Summer’s going by fast, isn’t it?

There’s a lot of stuff in the works over here.

What started out as a little project to catalog my recipes has turned into something I’m incredibly proud of.

That’s about all that I can say right now. More later.

Blueberry oatmeal muffins

These muffins are based on the raspberry oatmeal muffins in The Hadassah Everyday Cookbook. I’ve been involved with Hadassah on and off for the past few years through their Young Hadassah International group, including traveling to Rome with them for a conference. I was even asked to contribute a few recipes to the cookbook – how cool is that?! This recipe made exactly a dozen muffins.

- 1/2 C (1 stick) unsalted butter

- 1/2 C brown sugar

- 1 egg

- 1/2 C milk (I used skim)

- 1 t vanilla

- 1 C flour

- 1 t baking  powder

- 1/2 t baking soda

- 1/4 t salt

- 1 C instant/quick cook oats

- 1 C fresh blueberries

Prep. Preheat oven to 375°F. Line cupcake tray with cupcake liners.

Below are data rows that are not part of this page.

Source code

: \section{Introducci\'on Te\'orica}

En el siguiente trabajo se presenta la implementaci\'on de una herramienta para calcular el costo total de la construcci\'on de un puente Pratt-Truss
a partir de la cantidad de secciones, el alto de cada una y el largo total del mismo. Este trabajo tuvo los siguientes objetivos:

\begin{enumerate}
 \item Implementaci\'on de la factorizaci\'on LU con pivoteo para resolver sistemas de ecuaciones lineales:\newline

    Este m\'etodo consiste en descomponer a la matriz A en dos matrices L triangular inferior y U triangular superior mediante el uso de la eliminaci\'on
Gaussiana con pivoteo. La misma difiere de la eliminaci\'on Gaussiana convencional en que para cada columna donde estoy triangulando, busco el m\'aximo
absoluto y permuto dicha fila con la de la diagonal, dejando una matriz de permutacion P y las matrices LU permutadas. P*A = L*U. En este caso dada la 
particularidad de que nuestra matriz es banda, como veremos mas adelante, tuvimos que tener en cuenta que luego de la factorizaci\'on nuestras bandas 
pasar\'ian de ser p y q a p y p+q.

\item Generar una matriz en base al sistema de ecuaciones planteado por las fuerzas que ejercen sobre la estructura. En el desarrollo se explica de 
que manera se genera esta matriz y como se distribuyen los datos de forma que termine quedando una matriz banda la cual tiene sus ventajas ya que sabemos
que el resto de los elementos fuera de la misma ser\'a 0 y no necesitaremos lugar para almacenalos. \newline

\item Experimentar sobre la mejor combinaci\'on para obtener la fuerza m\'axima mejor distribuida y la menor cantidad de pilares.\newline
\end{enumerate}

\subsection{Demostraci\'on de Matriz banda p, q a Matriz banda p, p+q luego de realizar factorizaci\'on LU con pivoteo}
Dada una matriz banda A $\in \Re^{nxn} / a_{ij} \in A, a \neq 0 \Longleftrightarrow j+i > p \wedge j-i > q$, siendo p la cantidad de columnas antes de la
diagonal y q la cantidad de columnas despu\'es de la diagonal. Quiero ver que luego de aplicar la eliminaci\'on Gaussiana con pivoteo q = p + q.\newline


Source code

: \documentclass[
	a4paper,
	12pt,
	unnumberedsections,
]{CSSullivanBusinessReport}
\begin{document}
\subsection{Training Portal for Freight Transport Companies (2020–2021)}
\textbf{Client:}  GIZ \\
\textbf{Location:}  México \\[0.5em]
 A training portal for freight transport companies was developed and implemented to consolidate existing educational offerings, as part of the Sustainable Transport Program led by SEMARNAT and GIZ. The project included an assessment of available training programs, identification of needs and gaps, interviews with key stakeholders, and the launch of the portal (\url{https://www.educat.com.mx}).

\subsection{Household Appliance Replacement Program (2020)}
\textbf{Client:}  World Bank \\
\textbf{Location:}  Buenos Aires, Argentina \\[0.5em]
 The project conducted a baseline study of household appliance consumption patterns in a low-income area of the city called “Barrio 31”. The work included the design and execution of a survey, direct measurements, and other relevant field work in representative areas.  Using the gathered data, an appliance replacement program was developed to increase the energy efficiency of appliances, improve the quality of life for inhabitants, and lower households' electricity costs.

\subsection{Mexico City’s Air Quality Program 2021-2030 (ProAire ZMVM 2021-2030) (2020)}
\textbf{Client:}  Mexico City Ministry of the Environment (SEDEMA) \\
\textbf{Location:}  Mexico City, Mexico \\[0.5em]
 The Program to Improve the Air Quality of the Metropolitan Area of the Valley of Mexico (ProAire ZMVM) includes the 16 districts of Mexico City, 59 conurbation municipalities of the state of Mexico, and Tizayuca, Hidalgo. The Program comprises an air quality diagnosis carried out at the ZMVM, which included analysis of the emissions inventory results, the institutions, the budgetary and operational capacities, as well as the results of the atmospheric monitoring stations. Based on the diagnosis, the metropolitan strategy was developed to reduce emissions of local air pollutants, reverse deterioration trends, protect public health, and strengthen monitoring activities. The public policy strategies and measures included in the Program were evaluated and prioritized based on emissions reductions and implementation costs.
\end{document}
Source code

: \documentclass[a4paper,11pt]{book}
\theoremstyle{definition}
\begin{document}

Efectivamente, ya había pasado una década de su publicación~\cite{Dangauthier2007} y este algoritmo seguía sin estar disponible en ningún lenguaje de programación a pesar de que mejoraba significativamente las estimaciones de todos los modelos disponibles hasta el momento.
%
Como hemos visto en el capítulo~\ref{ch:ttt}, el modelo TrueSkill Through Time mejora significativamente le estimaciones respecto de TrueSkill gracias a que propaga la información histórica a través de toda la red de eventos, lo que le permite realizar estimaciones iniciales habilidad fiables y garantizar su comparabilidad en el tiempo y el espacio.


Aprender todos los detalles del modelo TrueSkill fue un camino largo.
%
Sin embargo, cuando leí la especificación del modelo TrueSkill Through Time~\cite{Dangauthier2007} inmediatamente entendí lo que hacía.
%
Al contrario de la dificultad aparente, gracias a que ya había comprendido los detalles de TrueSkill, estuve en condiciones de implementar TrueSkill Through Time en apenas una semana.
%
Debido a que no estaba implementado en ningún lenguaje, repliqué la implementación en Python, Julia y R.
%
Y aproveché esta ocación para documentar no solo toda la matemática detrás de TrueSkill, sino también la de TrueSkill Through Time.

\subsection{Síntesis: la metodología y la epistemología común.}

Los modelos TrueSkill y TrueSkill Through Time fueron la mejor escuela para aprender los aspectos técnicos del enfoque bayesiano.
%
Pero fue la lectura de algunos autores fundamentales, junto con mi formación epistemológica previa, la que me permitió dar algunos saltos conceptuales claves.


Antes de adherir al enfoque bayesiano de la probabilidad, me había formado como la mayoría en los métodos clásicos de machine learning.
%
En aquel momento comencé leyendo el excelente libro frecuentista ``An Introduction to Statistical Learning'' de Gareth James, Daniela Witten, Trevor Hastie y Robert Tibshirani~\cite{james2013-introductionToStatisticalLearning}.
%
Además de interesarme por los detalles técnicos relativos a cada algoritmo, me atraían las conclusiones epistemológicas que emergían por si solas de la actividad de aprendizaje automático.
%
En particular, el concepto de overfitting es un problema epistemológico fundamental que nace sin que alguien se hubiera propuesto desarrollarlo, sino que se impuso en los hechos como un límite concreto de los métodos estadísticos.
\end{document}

Melt and Mix. Melt butter on stovetop or in microwave. Mix with brown sugar until fully combined (I used my mixer). Add egg, milk, and vanilla and mix until thoroughly combined.

Mix again. Sift together the flour, baking powder, baking soda, and salt. Add the dry ingredients to the wet in a few batches, mixing in between. Add oats and mix again. Add the blueberries now and mix very gently. If you want your muffins a bit neater, add the blueberries to the batter once it’s been scooped into the tins and press them down into the batter.

Scoop and Bake. Scoop the batter equally into the 12 cupcake liners. I used a 1/4 C scooper which made this a cinch. Add a few extra blueberries if you’d like. Bake 18-20 minutes. You can try to use a toothpick to test whether the muffins are done, but mine just came out blue. If the muffins are dry on top and a little bit springy, they should be good. Cool on a rack.